From Common to Crazy

Every death sends ripples of loss throughout the community. A Las Vegas man shot to death as retribution for a fight at a nightclub is survived by 17 children; his death easily affected 20 lives even without considering the impact of his loss on his workplace, extended family, and other social communities. [7]

Similarly, it would be a grave mistake to minimize the significance of several Las Vegas fatalities. On a single day last week – December 13, a Friday and thus a rare “Friday the Thirteenth” – there were at least four fatalities and one person critically injured. One of these deaths was that of the elderly woman described above. Another crash involved a motorcycle and occurred near US-95 and Decatur Boulevard; that accident was originally reported as an injury crash that was later “upgraded” to a Las Vegas fatality. Two more people were killed late on the night of the 13th – technically Saturday, December 14, but likely involving parties who had begun their days on the Friday previous – when there was an automobile collision in North Las Vegas. The last incident referenced was another motorcycle crash that also involved two passenger vehicles and resulted in the motorcycle driver being transported to University Medical Center’s trauma center in critical condition. [8] The odds for a motorcycle driver in a motorcycle-versus-vehicle crash are never strong, and that incident may have ultimately resulted in yet another Las Vegas fatality.
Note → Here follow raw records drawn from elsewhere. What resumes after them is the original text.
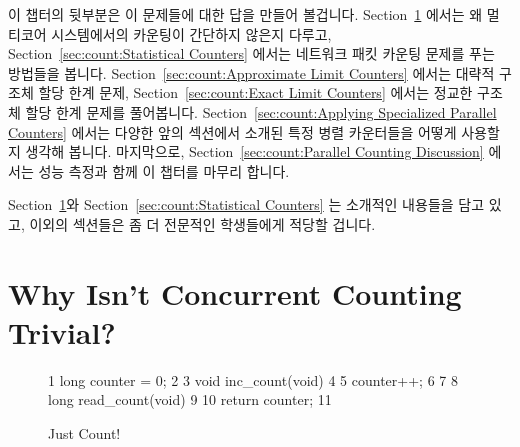 \QuickQuizLabel{\QcountQIOcnt}

이 챕터의 뒷부분은 이 문제들에 대한 답을 만들어 볼겁니다.
Section~\ref{sec:count:Why Isn't Concurrent Counting Trivial?}
에서는 왜 멀티코어 시스템에서의 카운팅이 간단하지 않은지 다루고,
Section~\ref{sec:count:Statistical Counters}
에서는 네트워크 패킷 카운팅 문제를 푸는 방법들을 봅니다.
Section~\ref{sec:count:Approximate Limit Counters}
에서는 대략적 구조체 할당 한계 문제,
Section~\ref{sec:count:Exact Limit Counters}
에서는 정교한 구조체 할당 한계 문제를 풀어봅니다.
Section~\ref{sec:count:Applying Specialized Parallel Counters}
에서는 다양한 앞의 섹션에서 소개된 특정 병렬 카운터들을 어떻게 사용할지 생각해
봅니다.
마지막으로, Section~\ref{sec:count:Parallel Counting Discussion}
에서는 성능 측정과 함께 이 챕터를 마무리 합니다.

Section~\ref{sec:count:Why Isn't Concurrent Counting Trivial?}와
Section~\ref{sec:count:Statistical Counters} 는 소개적인 내용들을 담고 있고,
이외의 섹션들은 좀 더 전문적인 학생들에게 적당할 겁니다.

\section{Why Isn't Concurrent Counting Trivial?}
\label{sec:count:Why Isn't Concurrent Counting Trivial?}

\begin{figure}[bp]
{ \scriptsize
\begin{verbbox}
  1 long counter = 0;
  2 
  3 void inc_count(void)
  4 {
  5   counter++;
  6 }
  7 
  8 long read_count(void)
  9 {
 10   return counter;
 11 }
\end{verbbox}
}
\centering
\theverbbox
\caption{Just Count!}
\label{fig:count:Just Count!}
\end{figure}

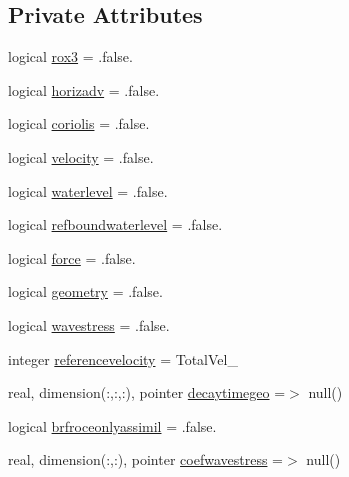 \subsection*{Private Attributes}
\begin{DoxyCompactItemize}
\item 
logical \mbox{\hyperlink{structmodulehydrodynamic_1_1t__relaxation_a3826d5064ce646276a86b3dfee37516a}{rox3}} = .false.
\item 
logical \mbox{\hyperlink{structmodulehydrodynamic_1_1t__relaxation_a2f62c22be9914a7ecc2a7ce48c3ab627}{horizadv}} = .false.
\item 
logical \mbox{\hyperlink{structmodulehydrodynamic_1_1t__relaxation_a8891d8712473edc8ca6644aec68c804c}{coriolis}} = .false.
\item 
logical \mbox{\hyperlink{structmodulehydrodynamic_1_1t__relaxation_aec339ea7399d14beef5342d9a98194e8}{velocity}} = .false.
\item 
logical \mbox{\hyperlink{structmodulehydrodynamic_1_1t__relaxation_aad961a7e50f0a344ac7e632a755eeba0}{waterlevel}} = .false.
\item 
logical \mbox{\hyperlink{structmodulehydrodynamic_1_1t__relaxation_a11a50fec8060fcb9b261854823a64874}{refboundwaterlevel}} = .false.
\item 
logical \mbox{\hyperlink{structmodulehydrodynamic_1_1t__relaxation_a55578f30547f1105c29597fd13b633d5}{force}} = .false.
\item 
logical \mbox{\hyperlink{structmodulehydrodynamic_1_1t__relaxation_aec3d52ae8307744f1a98b941acdc0c9c}{geometry}} = .false.
\item 
logical \mbox{\hyperlink{structmodulehydrodynamic_1_1t__relaxation_a9b5bff18008baa5b37d3680aaa452202}{wavestress}} = .false.
\item 
integer \mbox{\hyperlink{structmodulehydrodynamic_1_1t__relaxation_a18ba63cffe7c76caf983fb5d75c4a003}{referencevelocity}} = Total\+Vel\+\_\+
\item 
real, dimension(\+:,\+:,\+:), pointer \mbox{\hyperlink{structmodulehydrodynamic_1_1t__relaxation_a290573b44f6a36e919358033847632f6}{decaytimegeo}} =$>$ null()
\item 
logical \mbox{\hyperlink{structmodulehydrodynamic_1_1t__relaxation_a2a81ca872c88c1d2b11832ba43c12ca2}{brfroceonlyassimil}} = .false.
\item 
real, dimension(\+:,\+:), pointer \mbox{\hyperlink{structmodulehydrodynamic_1_1t__relaxation_a76234a3ddee5ed66ae7756ab40476b18}{coefwavestress}} =$>$ null()
\end{DoxyCompactItemize}


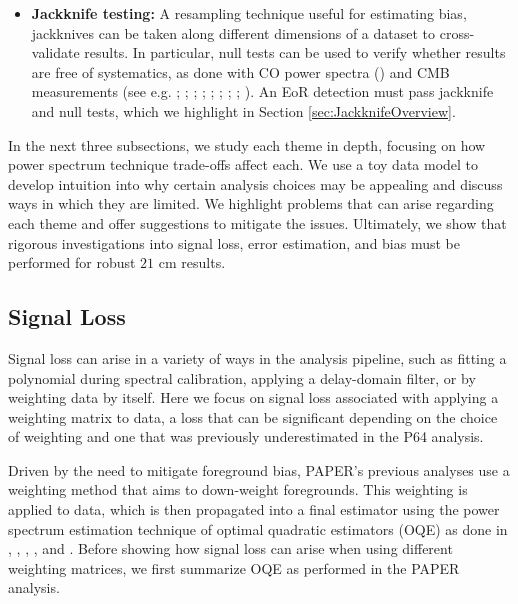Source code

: \documentclass[preprint2,numberedappendix,tighten]{aastex6}  %
\begin{document}
\begin{itemize}
\item \textbf{Jackknife testing:} A resampling technique useful for estimating bias, jackknives can be taken along different 
dimensions of a dataset to cross-validate results. In particular, null tests can be used to verify whether results are free of 
systematics, as done with CO power spectra (\citealt{keating_et_al2016}) and CMB measurements (see e.g. \citealt{ade_et_al2008}; \citealt{chiang_et_al2010}; \citealt{bischoff_et_al2011}; \citealt{das_et_al2011}; \citealt{araujo_et_al2012}; \citealt{crites_et_al2015}; \citealt{ade_et_al2016}; \citealt{ade_et_al2017}; \citealt{sherwin_et_al2017}). An EoR detection must pass jackknife and null tests, which we highlight in Section \ref{sec:JackknifeOverview}.
\end{itemize}

In the next three subsections, we study each theme in depth, focusing on how power spectrum technique trade-offs affect each. 
We use a toy data model to develop intuition into why certain analysis choices may be appealing and discuss ways in which 
they are limited. We highlight problems that can arise regarding each theme and offer suggestions to mitigate the issues. 
Ultimately, we show that rigorous investigations into signal loss, error estimation, and bias must be performed for robust $21$ 
cm results.


\subsection{Signal Loss}
\label{sec:SiglossOverview}

Signal loss can arise in a variety of ways in the analysis pipeline, such as fitting a polynomial during 
spectral calibration, applying a delay-domain filter, or by weighting data by itself. Here we focus on signal loss associated with 
applying a weighting matrix to data, a loss that can be significant depending on the choice of weighting and one that was 
previously underestimated in the P64 analysis.

Driven by the need to mitigate foreground bias, PAPER's previous analyses use a weighting method that aims to down-weight 
foregrounds. This weighting is applied to data, which is then propagated into a final estimator using the power spectrum 
estimation technique of optimal quadratic estimators (OQE) as done in \citet{liu_tegmark2011}, \citet{dillon_et_al2013a}, \citet{liu_et_al2014a}, \citet{liu_et_al2014b}, and \citet{trott_et_al2012}. Before showing 
how signal loss can arise when using different weighting matrices, we first summarize OQE as performed in the PAPER 
analysis.
\end{document}
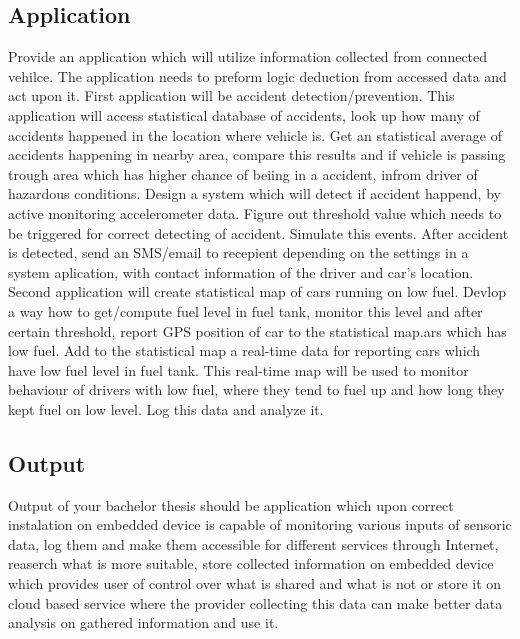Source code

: \subsection{Application}
Provide an application which will utilize information collected from connected vehilce. The application needs to preform logic deduction from accessed data and act upon it. First application will  be accident detection/prevention. This application will access statistical database of accidents, look up how many of accidents happened in the location where vehicle is. Get an statistical average of accidents happening in nearby area, compare this results and if vehicle is passing trough area which has higher chance of beiing in a accident, infrom driver of hazardous conditions. Design a system which will detect if accident happend, by active monitoring accelerometer data. Figure out threshold value which needs to be triggered for correct detecting of accident. Simulate this events. After accident is detected, send an SMS/email to recepient depending on the settings in a system aplication, with contact information of the driver and car's location. Second application will create statistical map of cars running on low fuel. Devlop a way how to get/compute fuel level in fuel tank, monitor this level and after certain threshold, report GPS position of car to the statistical map.ars which has low fuel. Add to the statistical map a real-time data for reporting cars which have low fuel level in fuel tank. This real-time map will be used to monitor behaviour of drivers with low fuel, where they tend to fuel up and how long they kept fuel on low level. Log this data and analyze it.

\subsection{Output}
Output of your bachelor thesis should be application which upon correct instalation on embedded device is capable of monitoring various inputs of sensoric data, log them and make them accessible for different services through Internet, reaserch what is more suitable, store collected information on embedded device which provides user of control over what is shared and what is not or store it on cloud based service where the provider collecting this data can make better data analysis on gathered information and use it.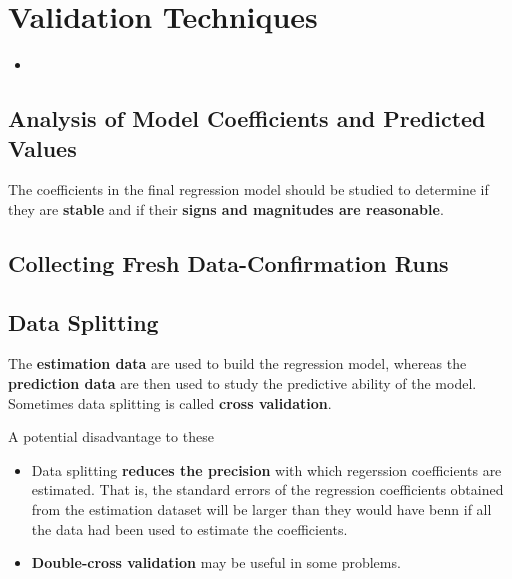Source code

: \documentclass[12pt]{article}
\begin{document}
\section{Validation Techniques}

\begin{itemize}
	\item 
\end{itemize}


\subsection{Analysis of Model Coefficients and Predicted Values}

The coefficients in the final regression model should be studied to determine if they are \textbf{stable} and if their \textbf{signs and magnitudes are reasonable}.


\subsection{Collecting Fresh Data-Confirmation Runs}



\subsection{Data Splitting}

The \textbf{estimation data} are used to build the regression model, whereas the \textbf{prediction data} are then used to study the predictive ability of the model. Sometimes data splitting is called \textbf{cross validation}. 



A potential disadvantage to these 



\begin{itemize}
	\item Data splitting \textbf{reduces the precision} with which regerssion coefficients are estimated. That is, the standard errors of the regression coefficients obtained from the estimation dataset will be larger than they would have benn if all the data had been used to estimate the coefficients. 
	\item \textbf{Double-cross validation} may be useful in some problems.
\end{itemize}
\end{document}
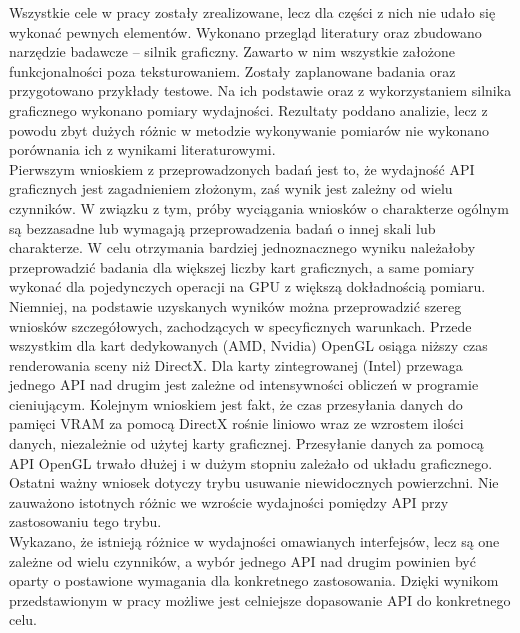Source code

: \documentclass[archive]{mgr}
\begin{document}
Wszystkie cele w pracy zostały zrealizowane, lecz dla części z nich nie udało się wykonać pewnych elementów. Wykonano przegląd literatury oraz zbudowano narzędzie badawcze – silnik graficzny. Zawarto w nim wszystkie założone funkcjonalności poza teksturowaniem. Zostały zaplanowane badania oraz przygotowano przykłady testowe. Na ich podstawie oraz z wykorzystaniem silnika graficznego wykonano pomiary wydajności. Rezultaty poddano analizie, lecz z powodu zbyt dużych różnic w metodzie wykonywanie pomiarów nie wykonano porównania ich z wynikami literaturowymi.\\

Pierwszym wnioskiem z przeprowadzonych badań jest to, że wydajność API graficznych jest zagadnieniem złożonym, zaś wynik jest zależny od wielu czynników. W związku z tym, próby wyciągania wniosków o charakterze ogólnym są bezzasadne lub wymagają przeprowadzenia badań o innej skali lub charakterze. W celu otrzymania bardziej jednoznacznego wyniku należałoby przeprowadzić badania dla większej liczby kart graficznych, a same pomiary wykonać dla pojedynczych operacji na GPU z większą dokładnością pomiaru. Niemniej, na podstawie uzyskanych wyników można przeprowadzić szereg wniosków szczegółowych, zachodzących w specyficznych warunkach. Przede wszystkim dla kart dedykowanych (AMD, Nvidia) OpenGL osiąga niższy czas renderowania sceny niż DirectX. Dla karty zintegrowanej (Intel) przewaga jednego API nad drugim jest zależne od intensywności obliczeń w programie cieniującym. Kolejnym wnioskiem jest fakt, że czas przesyłania danych do pamięci VRAM za pomocą DirectX rośnie liniowo wraz ze wzrostem ilości danych, niezależnie od użytej karty graficznej. Przesyłanie danych za pomocą API OpenGL trwało dłużej i w dużym stopniu zależało od układu graficznego. Ostatni ważny wniosek dotyczy trybu usuwanie niewidocznych powierzchni. Nie zauważono istotnych różnic we wzroście wydajności pomiędzy API przy zastosowaniu tego trybu.\\

Wykazano, że istnieją różnice w wydajności omawianych interfejsów, lecz są one zależne od wielu czynników, a wybór jednego API nad drugim powinien być oparty o postawione wymagania dla konkretnego zastosowania. Dzięki wynikom przedstawionym w pracy możliwe jest celniejsze dopasowanie API do konkretnego celu.


\end{document}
While these are nothing less than tragedies, they are also the kinds of incidents that have become all too familiar. But a less common kind of death also occurred recently. Police responded to reports of gunfire outside of a Buddhist temple in North Las Vegas. They found several individuals who had fled the temple unharmed, and they also learned of several incidents of arson:

  • 8pm on Sunday, December 15: reports of multiple gunshots
  • Two separate fires found, extinguished at the temple
  • Fire discovered, extinguished at nearby home
  • Suspect found dead in a nearby backyard

Fortunately, emergency responders were able to protect the would-be victims, and none were harmed. But the suspect was found dead of an apparent self-inflicted gunshot wound: yet another Las Vegas fatality, but one that is much harder to comprehend.